Automatic Compiler Optimizations and Multithreading

NonDairyNeutrino · July 22, 2024, 4:46am

I learned in my HPC class that for languages such as C/C++ and Fortran, invoking automatic compiler optimizations using the (gcc) -On flag could lead to unintended behaviors when compiling multithreaded programs; something along the lines of

The compiler will automatically optimize out a piece of code that would be unnecessary or sub-optimal for a single-threaded program, but necessary for multithreaded programs.

I really haven’t seen anything on the usage of Julia’s automatic compiler optimizations, but I’m curious how Julia’s JIT (or PackageCompiler.jl’s AOT) compilation process handles multithreaded programs compared to the others. If I didn’t know any better, I’d just assume it’s the same, but since Julia is created from the ground up with parallelism in mind, I assume it’s better tailored? Or are these things handled by the underlying LLVM and less customizable?

The only resources I could find is from the dev/JIT docs and this Discourse post from 2020.

Elrod · July 22, 2024, 11:37am

Maybe your course is saying that you need to use things like the volatile keyword in C/C++, which forces a variable to be loaded from memory every time it is read.
In all these languages, memory reads can often be optimized away. This is extremely desirable.

But, it could potentially break multithreaded code, e.g., you may have

julia> function foo(x, a)
          b = x[]
          c = a + b
          b == x[] ? a : 5c
       end
foo (generic function with 2 methods)

julia> @code_llvm debuginfo=:none foo(Ref(3), 5)

define i64 @julia_foo_426({}* noundef nonnull align 8 dereferenceable(8) %0, i64 signext %1) #0 {
top:
  ret i64 %1
}

This is a pretty fake example, but the idea is: the code looks like it considers the fact that x[] could be written to by another thread and thus the answer may change, however the code gets optimized into making that impossible.
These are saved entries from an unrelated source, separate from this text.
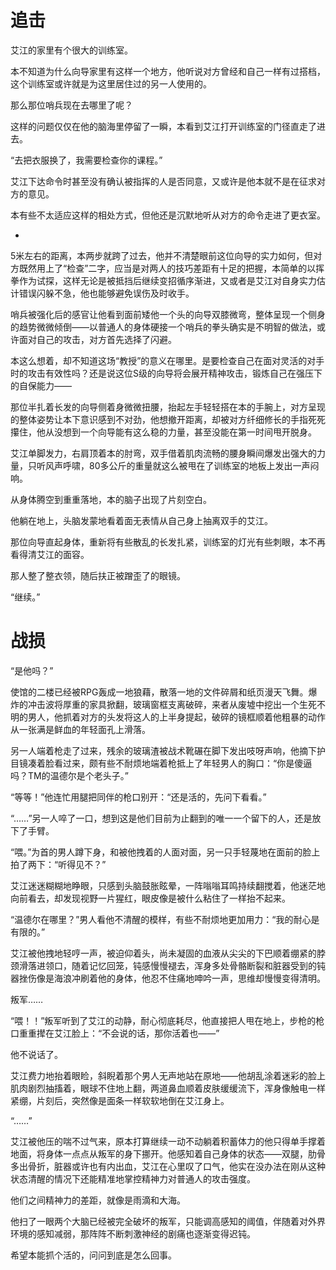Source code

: # 追击

艾江的家里有个很大的训练室。

本不知道为什么向导家里有这样一个地方，他听说对方曾经和自己一样有过搭档，这个训练室或许就是为这里居住过的另一人使用的。

那么那位哨兵现在去哪里了呢？

这样的问题仅仅在他的脑海里停留了一瞬，本看到艾江打开训练室的门径直走了进去。

“去把衣服换了，我需要检查你的课程。”

艾江下达命令时甚至没有确认被指挥的人是否同意，又或许是他本就不是在征求对方的意见。

本有些不太适应这样的相处方式，但他还是沉默地听从对方的命令走进了更衣室。

-

5米左右的距离，本两步就跨了过去，他并不清楚眼前这位向导的实力如何，但对方既然用上了“检查”二字，应当是对两人的技巧差距有十足的把握，本简单的以挥拳作为试探，这样无论是被抵挡后继续变招循序渐进，又或者是艾江对自身实力估计错误闪躲不急，他也能够避免误伤及时收手。

哨兵被强化后的感官让他看到面前矮他一个头的向导双膝微弯，整体呈现一个侧身的趋势微微倾倒——以普通人的身体硬接一个哨兵的拳头确实是不明智的做法，或许面对自己的攻击，对方首先选择了闪避。

本这么想着，却不知道这场“教授”的意义在哪里。是要检查自己在面对灵活的对手时的攻击有效性吗？还是说这位S级的向导将会展开精神攻击，锻炼自己在强压下的自保能力——

那位半扎着长发的向导侧着身微微扭腰，抬起左手轻轻搭在本的手腕上，对方呈现的整体姿势让本下意识感到不对劲，他想撤开距离，却被对方纤细修长的手指死死攥住，他从没想到一个向导能有这么稳的力量，甚至没能在第一时间甩开脱身。

艾江单脚发力，右肩顶着本的肘弯，双手借着肌肉流畅的腰身瞬间爆发出强大的力量，只听风声呼啸，80多公斤的重量就这么被甩在了训练室的地板上发出一声闷响。

从身体腾空到重重落地，本的脑子出现了片刻空白。

他躺在地上，头脑发蒙地看着面无表情从自己身上抽离双手的艾江。

那位向导直起身体，重新将有些散乱的长发扎紧，训练室的灯光有些刺眼，本不再看得清艾江的面容。

那人整了整衣领，随后扶正被蹭歪了的眼镜。

“继续。”

# 战损

“是他吗？”

使馆的二楼已经被RPG轰成一地狼藉，散落一地的文件碎屑和纸页漫天飞舞。爆炸的冲击波将厚重的家具掀翻，玻璃窗框支离破碎，来者从废墟中挖出一个生死不明的男人，他抓着对方的头发将这人的上半身提起，破碎的镜框顺着他粗暴的动作从一张满是鲜血的年轻面孔上滑落。

另一人端着枪走了过来，残余的玻璃渣被战术靴碾在脚下发出吱呀声响，他摘下护目镜凑着脸看过来，颇有些不耐烦地端着枪抵上了年轻男人的胸口：“你是傻逼吗？TM的温德尔是个老头子。”

“等等！”他连忙用腿把同伴的枪口别开：“还是活的，先问下看看。”

“……”另一人啐了一口，想到这是他们目前为止翻到的唯一一个留下的人，还是放下了手臂。

“喂。”为首的男人蹲下身，和被他拽着的人面对面，另一只手轻蔑地在面前的脸上拍了两下：“听得见不？”

艾江迷迷糊糊地睁眼，只感到头脑鼓胀眩晕，一阵嗡嗡耳鸣持续翻搅着，他迷茫地向前看去，却发现视野一片猩红，眼皮像是被什么粘住了一样抬不起来。

“温德尔在哪里？”男人看他不清醒的模样，有些不耐烦地更加用力：“我的耐心是有限的。”

艾江被他拽地轻哼一声，被迫仰着头，尚未凝固的血液从尖尖的下巴顺着绷紧的脖颈滑落进领口，随着记忆回笼，钝感慢慢褪去，浑身多处骨骼断裂和脏器受到的钝器挫伤像是海浪冲刷着他的身体，他忍不住痛地呻吟一声，思维却慢慢变得清明。

叛军……

“喂！！”叛军听到了艾江的动静，耐心彻底耗尽，他直接把人甩在地上，步枪的枪口重重撵在艾江脸上：“不会说的话，那你活着也——”

他不说话了。

艾江费力地抬着眼睑，斜睨着那个男人无声地站在原地——他胡乱涂着迷彩的脸上肌肉剧烈抽搐着，眼球不住地上翻，两道鼻血顺着皮肤缓缓流下，浑身像触电一样紧绷，片刻后，突然像是面条一样软软地倒在艾江身上。

“……”

艾江被他压的喘不过气来，原本打算继续一动不动躺着积蓄体力的他只得单手撑着地面，将身体一点点从叛军的身下挪开。他感知着自己身体的状态——双腿，肋骨多出骨折，脏器或许也有内出血，艾江在心里叹了口气，他实在没办法在刚从这种状态清醒的情况下还能精准地掌控精神力对普通人的攻击强度。

他们之间精神力的差距，就像是雨滴和大海。

他扫了一眼两个大脑已经被完全破坏的叛军，只能调高感知的阈值，伴随着对外界环境的感知减弱，那阵阵不断刺激神经的剧痛也逐渐变得迟钝。

希望本能抓个活的，问问到底是怎么回事。






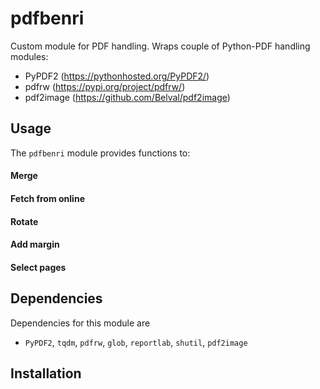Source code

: # pdfbenri
Custom module for PDF handling. Wraps couple of Python-PDF handling modules: 

- PyPDF2 (https://pythonhosted.org/PyPDF2/)
- pdfrw (https://pypi.org/project/pdfrw/)
- pdf2image (https://github.com/Belval/pdf2image)

## Usage
The `pdfbenri` module provides functions to: 

#### Merge
#### Fetch from online
#### Rotate
#### Add margin
#### Select pages

## Dependencies
Dependencies for this module are
- `PyPDF2`, `tqdm`, `pdfrw`, `glob`, `reportlab`, `shutil`, `pdf2image`

## Installation
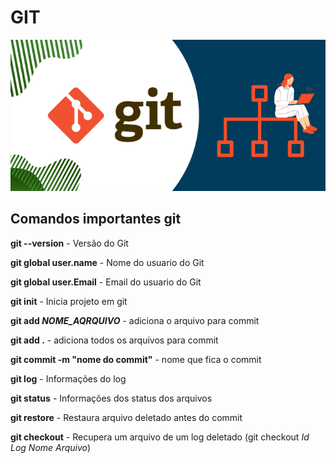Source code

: # GIT

![alt text](image.png)

## Comandos importantes git

**git --version** - Versão do Git

**git global user.name** - Nome do usuario do Git

**git global user.Email** - Email do usuario do Git

**git init** - Inicia projeto em git

**git add *NOME_AQRQUIVO*** - adiciona o arquivo para commit

**git add .** - adiciona todos os arquivos para commit

**git commit -m "nome do commit"** - nome que fica o commit

**git log** - Informações do log

**git status** - Informações dos status dos arquivos

**git restore** - Restaura arquivo deletado antes do commit

**git checkout** - Recupera um arquivo de um log deletado (git checkout *Id Log* *Nome Arquivo*)

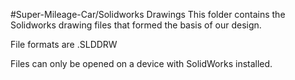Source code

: #Super-Mileage-Car/Solidworks Drawings
This folder contains the Solidworks drawing files that formed the basis of our design.

File formats are .SLDDRW

Files can only be opened on a device with SolidWorks installed.
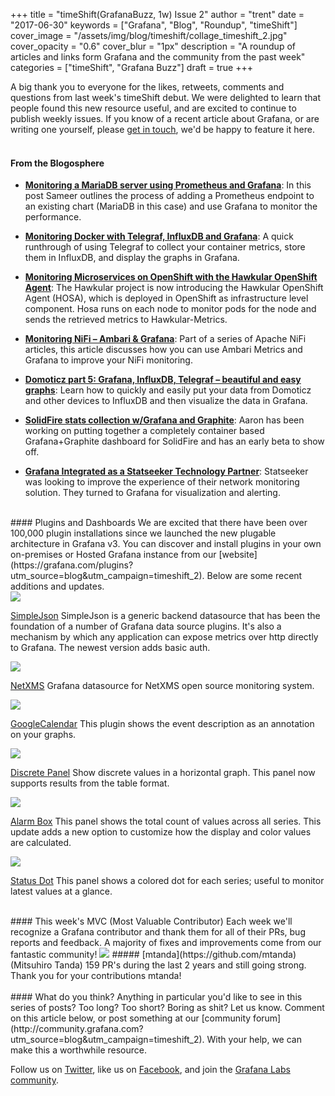 +++
title = "timeShift(GrafanaBuzz, 1w) Issue 2"
author = "trent"
date = "2017-06-30"
keywords = ["Grafana", "Blog", "Roundup", "timeShift"]
cover_image = "/assets/img/blog/timeshift/collage_timeshift_2.jpg"
cover_opacity = "0.6"
cover_blur = "1px"
description = "A roundup of articles and links form Grafana and the community from the past week"
categories = ["timeShift", "Grafana Buzz"]
draft = true
+++

A big thank you to everyone for the likes, retweets, comments and questions from last week's timeShift debut. We were delighted to learn that people found this new resource useful, and are excited to continue to publish weekly issues. If you know of a recent article about Grafana, or are writing one yourself, please [get in touch](mailto:hello@grafana.com), we'd be happy to feature it here.
<br />
<br />

#### From the Blogosphere
- [**Monitoring a MariaDB server using Prometheus and Grafana**](https://medium.com/bitnami-perspectives/monitoring-a-mariadb-server-using-prometheus-and-grafana-5ee3d1c5360e): In this post Sameer outlines the process of adding a Prometheus endpoint to an existing chart (MariaDB in this case) and use Grafana to monitor the performance.

- [**Monitoring Docker with Telegraf, InfluxDB and Grafana**](https://aperogeek.fr/monitoring-docker-with-telegraf-influxdb-and-grafana/): A quick runthrough of using Telegraf to collect your container metrics, store them in InfluxDB, and display the graphs in Grafana.

- [**Monitoring Microservices on OpenShift with the Hawkular OpenShift Agent**](http://www.hawkular.org/blog/2017/01/17/obst-hosa.html): The Hawkular project is now introducing the Hawkular OpenShift Agent (HOSA), which is deployed in OpenShift as infrastructure level component. Hosa runs on each node to monitor pods for the node and sends the retrieved metrics to Hawkular-Metrics.

- [**Monitoring NiFi – Ambari & Grafana**](https://pierrevillard.com/2017/05/16/monitoring-nifi-ambari-grafana/): Part of a series of Apache NiFi articles, this article discusses how you can use Ambari Metrics and Grafana to improve your NiFi monitoring.

- [**Domoticz part 5: Grafana, InfluxDB, Telegraf – beautiful and easy graphs**](https://blog.jokielowie.com/en/2016/11/domoticz-cz-5-grafana-influxdb-telegraf-latwe-i-piekne-wykresy/): Learn how to quickly and easily put your data from Domoticz and other devices to InfluxDB and then visualize the data in Grafana.

- [**SolidFire stats collection w/Grafana and Graphite**](http://www.jedimt.com/2017/06/solidfire-stats-collection-wgrafana-graphite/): Aaron has been working on putting together a completely container based Grafana+Graphite dashboard for SolidFire and has an early beta to show off.

- [**Grafana Integrated as a Statseeker Technology Partner**](https://statseeker.com/blog/2017/06/28/grafana-integrated-statseeker-technology-partner/): Statseeker was looking to improve the experience of their network monitoring solution. They turned to Grafana for visualization and alerting.


<br />
#### Plugins and Dashboards
We are excited that there have been over 100,000 plugin installations since we launched the new plugable architecture in Grafana v3. You can discover and install plugins in your own on-premises or Hosted Grafana instance from our [website](https://grafana.com/plugins?utm_source=blog&utm_campaign=timeshift_2). Below are some recent additions and updates.

<div class="blog-plugin">
	<img style="border-radius: 0;" src="https://grafana.com/api/plugins/grafana-simple-json-datasource/versions/1.3.3/logos/large" />
	<p>
		<a href="https://grafana.com/plugins/grafana-simple-json-datasource?utm_source=blog&utm_campaign=timeshift_2" target="_blank">SimpleJson</a> SimpleJson is a generic backend datasource that has been the foundation of a number of Grafana data source plugins. It's also a mechanism by which any application can expose metrics over http directly to Grafana. The newest version adds basic auth.
	</p>
</div>

<div class="blog-plugin">
	<img style="border-radius:0;" src="https://grafana.com/api/plugins/radensolutions-netxms-datasource/versions/1.1.0/logos/large" />
	<p>
		<a href="https://grafana.com/plugins/radensolutions-netxms-datasource?utm_source=blog&utm_campaign=timeshift_2" target="_blank">NetXMS</a> Grafana datasource for NetXMS open source monitoring system.
	</p>
</div>

<div class="blog-plugin">
	<img style="border-radius:0;" src="/assets/img/blog/timeshift/icon_google_cal.png" />
	<p>
		<a href="https://grafana.com/plugins/mtanda-google-calendar-datasource?utm_source=blog&utm_campaign=timeshift_2" target="_blank">GoogleCalendar</a> This plugin shows the event description as an annotation on your graphs.
	</p>
</div>


<div class="blog-plugin">
	<img src="https://grafana.com/api/plugins/natel-discrete-panel/versions/0.0.5/logos/large" />
	<p>
		<a href="https://grafana.com/plugins/natel-discrete-panel?utm_source=blog&utm_campaign=timeshift_2" target="_blank">Discrete Panel</a> Show discrete values in a horizontal graph. This panel now supports results from the table format.
	</p>
</div>

<div class="blog-plugin">
	<img src="https://grafana.com/api/plugins/btplc-alarm-box-panel/versions/0.1.1/logos/large" />
	<p>
		<a href="https://grafana.com/plugins/btplc-alarm-box-panel?utm_source=blog&utm_campaign=timeshift_2" target="_blank">Alarm Box</a> This panel shows the total count of values across all series. This update adds a new option to customize how the display and color values are calculated.
	</p>
</div>

<div class="blog-plugin">
	<img src="https://grafana.com/api/plugins/btplc-alarm-box-panel/versions/0.1.1/logos/large" />
	<p>
		<a href="https://grafana.com/plugins/btplc-status-dot-panel?utm_source=blog&utm_campaign=timeshift_2" target="_blank">Status Dot</a> This panel shows a colored dot for each series; useful to monitor  latest values at a glance.
	</p>
</div>

<br />
#### This week's MVC (Most Valuable Contributor)
Each week we'll recognize a Grafana contributor and thank them for all of their PRs, bug reports and feedback. A majority of fixes and improvements come from our fantastic community!

<img class="mvc" src="https://avatars3.githubusercontent.com/u/224552" />
##### [mtanda](https://github.com/mtanda) (Mitsuhiro Tanda)
159 PR's during the last 2 years and still going strong. Thank you for your contributions mtanda!

<br />
<br />
#### What do you think?
Anything in particular you'd like to see in this series of posts? Too long? Too short? Boring as shit? Let us know. Comment on this article below, or post something at our [community forum](http://community.grafana.com?utm_source=blog&utm_campaign=timeshift_2). With your help, we can make this a worthwhile resource.

Follow us on [Twitter](http://twitter.com/grafana), like us on [Facebook](http://facebook.com/grafana), and join the [Grafana Labs community](http://grafana.com/signup?utm_source=blog&utm_campaign=timeshift_2).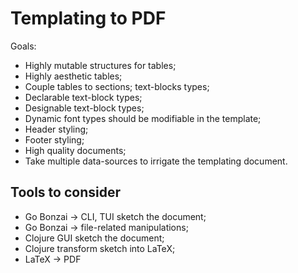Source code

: # Templating to PDF

Goals:
- Highly mutable structures for tables;
- Highly aesthetic tables;
- Couple tables to sections; text-blocks types;
- Declarable text-block types;
- Designable text-block types;
- Dynamic font types should be modifiable in the template;
- Header styling;
- Footer styling;
- High quality documents;
- Take multiple data-sources to irrigate the templating document.

## Tools to consider

- Go Bonzai -> CLI, TUI sketch the document;
- Go Bonzai -> file-related manipulations;
- Clojure GUI sketch the document;
- Clojure transform sketch into LaTeX;
- LaTeX -> PDF
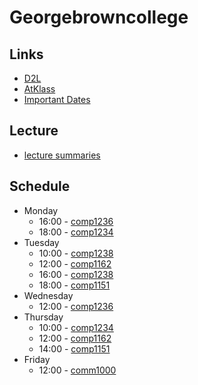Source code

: # Georgebrowncollege
## Links
- [D2L](https://learn.georgebrown.ca)
- [AtKlass](https://app.atklass.com)
- [Important Dates](https://www.georgebrown.ca/current-students/important-dates?term=27246&category=131)

## Lecture 
- [lecture summaries](comp1238.md)

## Schedule
- Monday
  * 16:00 - [comp1236](https://learn.georgebrown.ca/d2l/home/337951)
  * 18:00 - [comp1234](https://learn.georgebrown.ca/d2l/home/342901)
- Tuesday
  * 10:00 - [comp1238](https://learn.georgebrown.ca/d2l/home/334969)
  * 12:00 - [comp1162](https://learn.georgebrown.ca/d2l/home/319795)
  * 16:00 - [comp1238](https://learn.georgebrown.ca/d2l/home/334969)
  * 18:00 - [comp1151](https://learn.georgebrown.ca/d2l/home/335101)
- Wednesday
  * 12:00 - [comp1236](https://learn.georgebrown.ca/d2l/home/337951)
- Thursday
  * 10:00 - [comp1234](https://learn.georgebrown.ca/d2l/home/342901)
  * 12:00 - [comp1162](https://learn.georgebrown.ca/d2l/home/319795)
  * 14:00 - [comp1151](https://learn.georgebrown.ca/d2l/home/335101)
- Friday
  * 12:00 - [comm1000](https://learn.georgebrown.ca/d2l/home/315722)

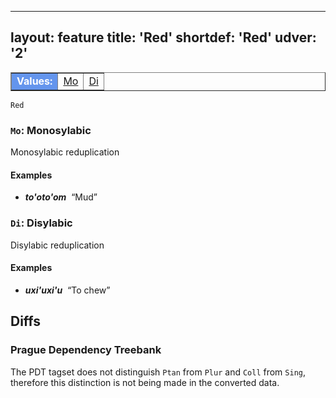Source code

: 
---
layout: feature
title: 'Red'
shortdef: 'Red'
udver: '2'
---

<table class="typeindex" border="1">
<tr>
  <td style="background-color:cornflowerblue;color:white"><strong>Values:</strong> </td>
  <td><a href="#Mo">Mo</a></td>
  <td><a href="#Di">Di</a></td>
 
  

</tr>
</table>

`Red`  


### <a name="Mo">`Mo`</a>: Monosylabic 

Monosylabic reduplication

#### Examples


* _<b>to'oto'om</b>&nbsp;_ “Mud”



### <a name="Di">`Di`</a>: Disylabic

Disylabic reduplication

#### Examples

* _<b>uxi'uxi'u</b>&nbsp;_ “To chew”
  



## Diffs

### Prague Dependency Treebank

The PDT tagset does not distinguish `Ptan` from `Plur` and `Coll` from `Sing`,
therefore this distinction is not being made in the converted data.
<!-- Interlanguage links updated Pá kvě 14 11:08:40 CEST 2021 -->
It turns into return a, because it assumes b == x[] is always true.

If you’re writing code like that, you need to use things like Threads.Atomic or Base.@atomic. Check the docstrings ? Base.@atomic for more info.

However, most of us write very little code like that.
You must have a very deliberate purpose if you’re having multiple threads read and write to the same memory, and must control this very carefully (with locks or atomics).

foobar_lv2 · July 22, 2024, 3:55pm

This is a true-ism even without compilers: Precise memory models of CPU architectures are complex and in flux.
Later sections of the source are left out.